Using the Recovery Console, you can enable and disable services, format drives, read and write data on a local drive (including drives formatted to use NTFS), and perform many other administrative tasks. The Recovery Console is particularly useful if you need to repair your system by copying a file from a floppy disk or CD-ROM to your hard drive, or if you need to reconfigure a service that is preventing your computer from starting properly.
Physical access to a server is a high security risk. To maintain a more secure environment, you must restrict physical access to all servers and network hardware.
There are two ways to start the Recovery Console:
If you are unable to start your computer, you can run the Recovery Console from your Setup CD.
As an alternative, you can install the Recovery Console on your computer to make it available in case you are unable to restart Windows. You can then select the Recovery Console option from the list of available operating systems on when you start your computer. You cannot install the Recovery Console on an Itanium-based computer.
After you start the Recovery Console, you will have to choose which installation you want to log on to (if you have a dual-boot or multiple-boot system), and you will have to log on with the password for the built in administrator account for that installation.
The console provides commands you can use to do simple operations such as changing to a different directory or viewing a directory, as well as more powerful operations such as fixing the boot sector.

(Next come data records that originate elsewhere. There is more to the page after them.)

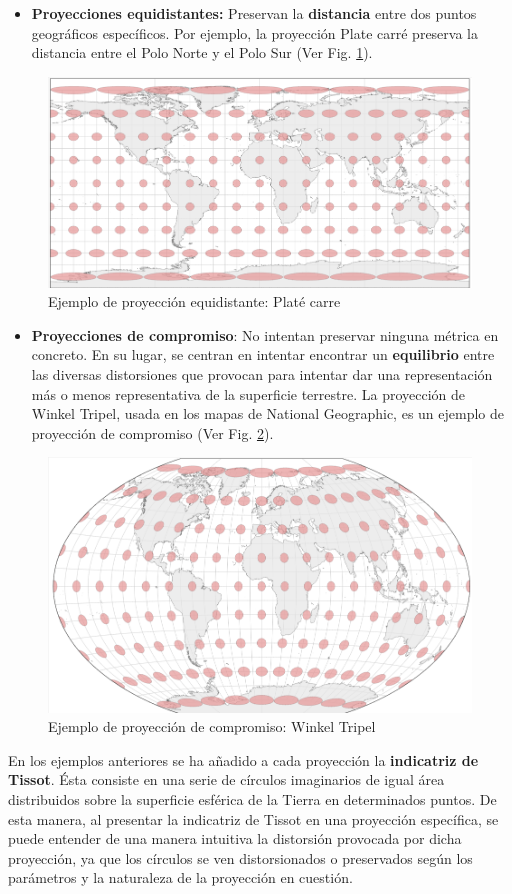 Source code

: \documentclass[
]{book}
\providecommand{\tightlist}{%
  \setlength{\itemsep}{0pt}\setlength{\parskip}{0pt}}
\theoremstyle{definition}
\theoremstyle{definition}
\theoremstyle{definition}
\theoremstyle{definition}
\theoremstyle{remark}
\begin{document}
\begin{itemize}
\tightlist
\item
  \textbf{Proyecciones equidistantes:} Preservan la \textbf{distancia} entre dos puntos
  geográficos específicos. Por ejemplo, la proyección Plate carré preserva la
  distancia entre el Polo Norte y el Polo Sur (Ver Fig. \ref{fig:equidist}).
\end{itemize}

\begin{figure}

{\centering \includegraphics[width=0.3\linewidth]{img/equidist} 

}

\caption{Ejemplo de proyección equidistante: Platé carre}\label{fig:equidist}
\end{figure}

\begin{itemize}
\tightlist
\item
  \textbf{Proyecciones de compromiso}: No intentan preservar ninguna métrica en
  concreto. En su lugar, se centran en intentar encontrar un \textbf{equilibrio}
  entre las diversas distorsiones que provocan para intentar dar una
  representación más o menos representativa de la superficie terrestre. La
  proyección de Winkel Tripel, usada en los mapas de National Geographic, es
  un ejemplo de proyección de compromiso (Ver Fig. \ref{fig:comp}).
\end{itemize}

\begin{figure}

{\centering \includegraphics[width=0.3\linewidth]{img/comp} 

}

\caption{Ejemplo de proyección de compromiso: Winkel Tripel}\label{fig:comp}
\end{figure}

En los ejemplos anteriores se ha añadido a cada proyección la \textbf{indicatriz de
Tissot}. Ésta consiste en una serie de círculos imaginarios de igual área
distribuidos sobre la superficie esférica de la Tierra en determinados puntos.
De esta manera, al presentar la indicatriz de Tissot en una proyección
específica, se puede entender de una manera intuitiva la distorsión provocada
por dicha proyección, ya que los círculos se ven distorsionados o preservados
según los parámetros y la naturaleza de la proyección en cuestión.

  
\end{document}
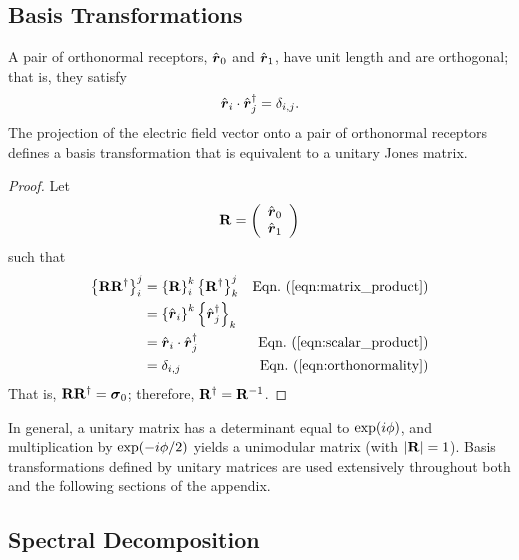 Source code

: \subsection{Basis Transformations}
\label{app:basis_transformations}

A pair of orthonormal receptors, $\hat{\Jrow{r}}_0$ and $\hat{\Jrow{r}}_1$, have unit length and are orthogonal; that is, they satisfy
%
\begin{equation}
\hat{\Jrow{r}}_i \cdot \hat{\Jrow{r}}_j^\dagger = \delta_{i,j}.
\label{eqn:orthonormality}
\end{equation}
%
The projection of the electric field vector onto a pair of orthonormal receptors defines a basis transformation that is equivalent to a unitary Jones matrix.
%
\begin{proof}
\label{proof:orthonormal_receptors}
Let 
$$\JM{R} = \left( \begin{array}{c}
		\hat{\Jrow{r}}_0 \\
		\hat{\Jrow{r}}_1
	\end{array} \right)$$
such that 
\begin{align*}
\left\{ \JM{R} \JM{R}^\dagger \right\}_i^j 
& = \left\{ \JM{R} \right\}_i^k \left\{ \JM{R}^\dagger \right\}_k^j
  & \peqn{matrix_product} \\
& = \left\{ \hat{\Jrow{r}}_i \right\}^k \left\{ \hat{\Jrow{r}}_j^\dagger \right\}_k  \\
& = \hat{\Jrow{r}}_i \cdot \hat{\Jrow{r}}_j^\dagger 
  & \peqn{scalar_product} \\
& = \delta_{i,j} 
  & \peqn{orthonormality}
\end{align*}
That is, $\JM{R} \JM{R}^\dagger = \pauli{0}$; 
therefore, $\JM{R}^\dagger=\JM{R}^{-1}$.
\end{proof}
%
In general, a unitary matrix has a determinant equal to $\exp(\Ci\phi)$, and
multiplication by $\exp(-\Ci\phi/2)$ yields a unimodular matrix
(with $|\JM{R}|=1$).
%
Basis transformations defined by unitary matrices are used extensively throughout both  and the following sections of the appendix.  

\subsection{Spectral Decomposition}
\label{app:spectral_decomposition}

You can access Help for the commands in the Recovery Console by typing help at the Recovery Console command prompt.
For more information about securing your computer, see Best practices for security.
Installation of the Recovery Console provides an alternate method for logging on to the computer. This could potentially provide a method for an intruder to gain access to the computer by circumventing many of the built-in safeguards. Consider the potential security effects before installing the Recovery Console.